Katastrophen und Krisen haben auch etwas Reinigendes. Sie können dazu beitragen, die bisherige Entwicklung zu reflektieren und sich bewusst zu machen, wo man steht und wohin die Reise gehen soll. Bei der Betrachtung der medialen und politischen Aufbereitung des 10. Jahrestages der Anschläge auf das New Yorker World Trade Center und weitere amerikanische Ziele ist davon jedoch nicht viel zu spüren. Ganz nach der alten Weisheit der Theorie der Avantgarde, dass nach der Verflüchtigung des Schocks sich mit allem ein Geschäft machen lässt, werden Geschichten darüber erzählt, wie wer wo was erlebt hat. Ja, ich war dabei, das ist oft die Botschaft, die mit dieser seichten Aussage dann auch zu Ende gekommen ist. Viel von dem, was im Jahr 2001 noch als guter Vorsatz formuliert worden war und sich auf eine Standortbestimmung bezog, ist längst im allgemeinen Datenmüll geschreddert.

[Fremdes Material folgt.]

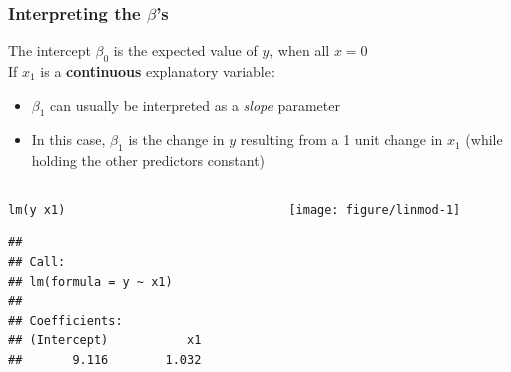\documentclass[color=usenames,dvipsnames]{beamer}\usepackage[]{graphicx}\usepackage[]{color}
\makeatletter
\newcommand{\hlopt}[1]{\textcolor[rgb]{0,0,0}{#1}}%
\newcommand{\hlstd}[1]{\textcolor[rgb]{0,0,0}{#1}}%
\newcommand{\hlkwd}[1]{\textcolor[rgb]{0.004,0.004,0.506}{#1}}%
\newenvironment{kframe}{%
 \def\at@end@of@kframe{}%
 \ifinner\ifhmode%
  \def\at@end@of@kframe{\end{minipage}}%
  \begin{minipage}{\columnwidth}%
 \fi\fi%
 \def\FrameCommand##1{\hskip\@totalleftmargin \hskip-\fboxsep
 \colorbox{shadecolor}{##1}\hskip-\fboxsep
     \hskip-\linewidth \hskip-\@totalleftmargin \hskip\columnwidth}%
 \MakeFramed {\advance\hsize-\width
   \@totalleftmargin\z@ \linewidth\hsize
   \@setminipage}}%
 {\par\unskip\endMakeFramed%
 \at@end@of@kframe}
\newenvironment{knitrout}{}{} %
\makeatother
\begin{document}
\begin{frame}[fragile]
  \frametitle{Interpreting the $\beta$'s}
  \small 
  The intercept $\beta_0$ is the expected value of $y$, when all $x=0$ \\
  \pause
  \vfill
  If $x_1$ is a {\bf continuous} explanatory variable: %
  \begin{itemize}
    \item $\beta_1$ can usually be interpreted as a \textit{slope}
      parameter
    \item In this case, $\beta_1$ is the
      change in $y$ resulting from a 1 unit change in $x_1$ (while
      holding the other predictors constant)
    \end{itemize}
\pause
\vfill

\centering
\begin{columns}
  \begin{column}{0.5\textwidth}
\begin{knitrout}\tiny
{}\color{fgcolor}\begin{kframe}
\begin{alltt}
\hlkwd{lm}\hlstd{(y}\hlopt{~}\hlstd{x1)}
\end{alltt}
\begin{verbatim}
## 
## Call:
## lm(formula = y ~ x1)
## 
## Coefficients:
## (Intercept)           x1  
##       9.116        1.032
\end{verbatim}
\end{kframe}
\end{knitrout}
  \end{column}
  \begin{column}{0.4\textwidth}
  \texttt{[image: figure/linmod-1]} \\
  \end{column}
\end{columns}
\end{frame}
\end{document}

Ein Bilanz dessen, was in jenem September geschah, ist nicht unbedingt eine diffizile Sache. Die von Osama Bin Laden gegründete Organisation Al Quaida hatte einen gut geplanten und organisierten Anschlag auf die Herzsymbole des amerikanischen Imperiums erfolgreich durchgeführt. Sie waren das Werk einer kriminellen Vereinigung, die sich in Technik und Logistik seit dem Krieg in Afghanistan gegen die UdSSR hervorragend präparieren konnte. Al Quaida war der Zusammenschluss von Warlords aus den herrschenden Klassen vorwiegend islamischer Länder, die über kein politisches Programm für die Weiterentwicklung ihrer Länder verfügten oder verfügen. Die so genannte islamische Welt hat nicht nur bis zum heutigen Tag von keiner einzigen Aktion Al Quaidas profitiert, sondern auch weit mehr Opfer zu beklagen als die westliche Welt.
Dennoch reichte die seichte Propaganda dieser Organisation aus, um die westlichen Gesellschaften in vielen Fällen zu spalten. Vor allem in der Bundesrepublik gab es eine Reihe von Verstehern, die den Anschlägen soziale Motive unterstellten und den USA die Quittung für ihre imperiale Politik bestätigten. Über letzteres kann man streiten, aber Al Quaida, dem politischen Esprit einer Sklavenhalterclique, dieses Recht zuzugestehen, gleicht einer historischen Generalamnesie.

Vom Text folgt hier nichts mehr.